NIST SP 800-190

The National Institute of Standards and Technology Special Publication 800-190 (NIST 800-190) offers a framework for understanding some of the specific challenges related to securing containerized applications, as well as what organizations need to do to improve the application’s security profile.

NIST guidelines are targeted toward U.S. government agencies, as well as government contractors, but any company might want to follow NIST 800-190 guidelines, both to improve overall security and because they can make it easier to meet other compliance frameworks like PCI and HIPAA.

The risks

The NIST 800-190 highlights common sources of security vulnerabilities in containerized applications, which include:

  • Compromised images
  • Misconfigurations in container images
  • Untrusted container images
  • Poorly managed secrets
  • Misconfigured access controls
  • OS vulnerabilities
  • Unnecessarily large attack surfaces

Just as importantly, the NIST 800-190 stresses the need for organizations to approach security for containerized applications in a different way than they did for traditional applications. Containerized applications have different risk factors than virtual machines and require a different set of security practices.
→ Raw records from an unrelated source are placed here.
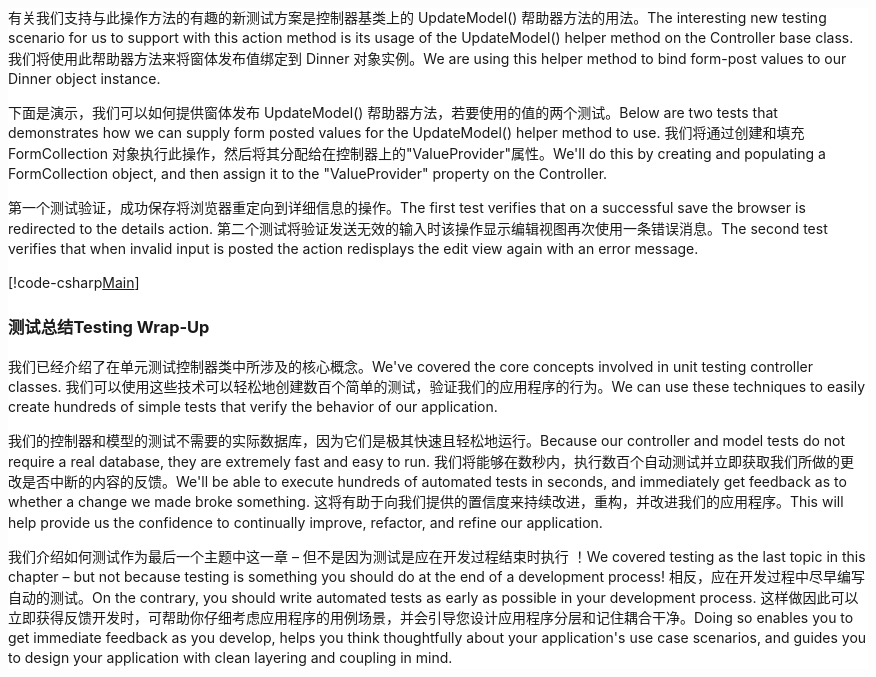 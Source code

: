 <span data-ttu-id="1cd0a-269">有关我们支持与此操作方法的有趣的新测试方案是控制器基类上的 UpdateModel() 帮助器方法的用法。</span><span class="sxs-lookup"><span data-stu-id="1cd0a-269">The interesting new testing scenario for us to support with this action method is its usage of the UpdateModel() helper method on the Controller base class.</span></span> <span data-ttu-id="1cd0a-270">我们将使用此帮助器方法来将窗体发布值绑定到 Dinner 对象实例。</span><span class="sxs-lookup"><span data-stu-id="1cd0a-270">We are using this helper method to bind form-post values to our Dinner object instance.</span></span>

<span data-ttu-id="1cd0a-271">下面是演示，我们可以如何提供窗体发布 UpdateModel() 帮助器方法，若要使用的值的两个测试。</span><span class="sxs-lookup"><span data-stu-id="1cd0a-271">Below are two tests that demonstrates how we can supply form posted values for the UpdateModel() helper method to use.</span></span> <span data-ttu-id="1cd0a-272">我们将通过创建和填充 FormCollection 对象执行此操作，然后将其分配给在控制器上的"ValueProvider"属性。</span><span class="sxs-lookup"><span data-stu-id="1cd0a-272">We'll do this by creating and populating a FormCollection object, and then assign it to the "ValueProvider" property on the Controller.</span></span>

<span data-ttu-id="1cd0a-273">第一个测试验证，成功保存将浏览器重定向到详细信息的操作。</span><span class="sxs-lookup"><span data-stu-id="1cd0a-273">The first test verifies that on a successful save the browser is redirected to the details action.</span></span> <span data-ttu-id="1cd0a-274">第二个测试将验证发送无效的输入时该操作显示编辑视图再次使用一条错误消息。</span><span class="sxs-lookup"><span data-stu-id="1cd0a-274">The second test verifies that when invalid input is posted the action redisplays the edit view again with an error message.</span></span>


[!code-csharp[Main](enable-automated-unit-testing/samples/sample17.cs)]

### <a name="testing-wrap-up"></a><span data-ttu-id="1cd0a-275">测试总结</span><span class="sxs-lookup"><span data-stu-id="1cd0a-275">Testing Wrap-Up</span></span>

<span data-ttu-id="1cd0a-276">我们已经介绍了在单元测试控制器类中所涉及的核心概念。</span><span class="sxs-lookup"><span data-stu-id="1cd0a-276">We've covered the core concepts involved in unit testing controller classes.</span></span> <span data-ttu-id="1cd0a-277">我们可以使用这些技术可以轻松地创建数百个简单的测试，验证我们的应用程序的行为。</span><span class="sxs-lookup"><span data-stu-id="1cd0a-277">We can use these techniques to easily create hundreds of simple tests that verify the behavior of our application.</span></span>

<span data-ttu-id="1cd0a-278">我们的控制器和模型的测试不需要的实际数据库，因为它们是极其快速且轻松地运行。</span><span class="sxs-lookup"><span data-stu-id="1cd0a-278">Because our controller and model tests do not require a real database, they are extremely fast and easy to run.</span></span> <span data-ttu-id="1cd0a-279">我们将能够在数秒内，执行数百个自动测试并立即获取我们所做的更改是否中断的内容的反馈。</span><span class="sxs-lookup"><span data-stu-id="1cd0a-279">We'll be able to execute hundreds of automated tests in seconds, and immediately get feedback as to whether a change we made broke something.</span></span> <span data-ttu-id="1cd0a-280">这将有助于向我们提供的置信度来持续改进，重构，并改进我们的应用程序。</span><span class="sxs-lookup"><span data-stu-id="1cd0a-280">This will help provide us the confidence to continually improve, refactor, and refine our application.</span></span>

<span data-ttu-id="1cd0a-281">我们介绍如何测试作为最后一个主题中这一章 – 但不是因为测试是应在开发过程结束时执行 ！</span><span class="sxs-lookup"><span data-stu-id="1cd0a-281">We covered testing as the last topic in this chapter – but not because testing is something you should do at the end of a development process!</span></span> <span data-ttu-id="1cd0a-282">相反，应在开发过程中尽早编写自动的测试。</span><span class="sxs-lookup"><span data-stu-id="1cd0a-282">On the contrary, you should write automated tests as early as possible in your development process.</span></span> <span data-ttu-id="1cd0a-283">这样做因此可以立即获得反馈开发时，可帮助你仔细考虑应用程序的用例场景，并会引导您设计应用程序分层和记住耦合干净。</span><span class="sxs-lookup"><span data-stu-id="1cd0a-283">Doing so enables you to get immediate feedback as you develop, helps you think thoughtfully about your application's use case scenarios, and guides you to design your application with clean layering and coupling in mind.</span></span>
NIST 800-190 requires organizations to:

  • Use purpose-built tools to manage image vulnerabilities throughout the entire image lifecycle, from build through deploy and runtime.
  • Ensure that images comply with configuration best practices.
  • Protect secrets by storing them outside the image, using Kubernetes to manage secrets, restrict access to secrets to those containers that need them and encrypt secrets at rest and in transit.
  • Use a secure connection when pushing or pulling from the registry.
  • Ensure that the container always uses the latest image version.
  • Segment network traffic, at the very least to isolate sensitive from non-sensitive networks.
  • Use Kubernetes to securely introduce nodes and keep an inventory of nodes and their connectivity states.
  • Control outbound traffic from containers.
  • Ensure continual compliance with container runtime configurations standards such as the CIS benchmarks.
  • Use security controls to detect threats and potential intrusions at the container and infrastructure level.
  • Use a hardened, container-specific operating system with an attack surface that is as small as possible.
  • Prevent host file system tampering by ensuring containers have as few permissions as possible to function as designed.

Even organizations who don’t need to comply with the NIST 800-190 requirements should consider them a useful framework for improving the organization’s security posture. They ensure organizations are thinking about security throughout the build, deploy and runtime phases, addressing the unique security requirements of each stage.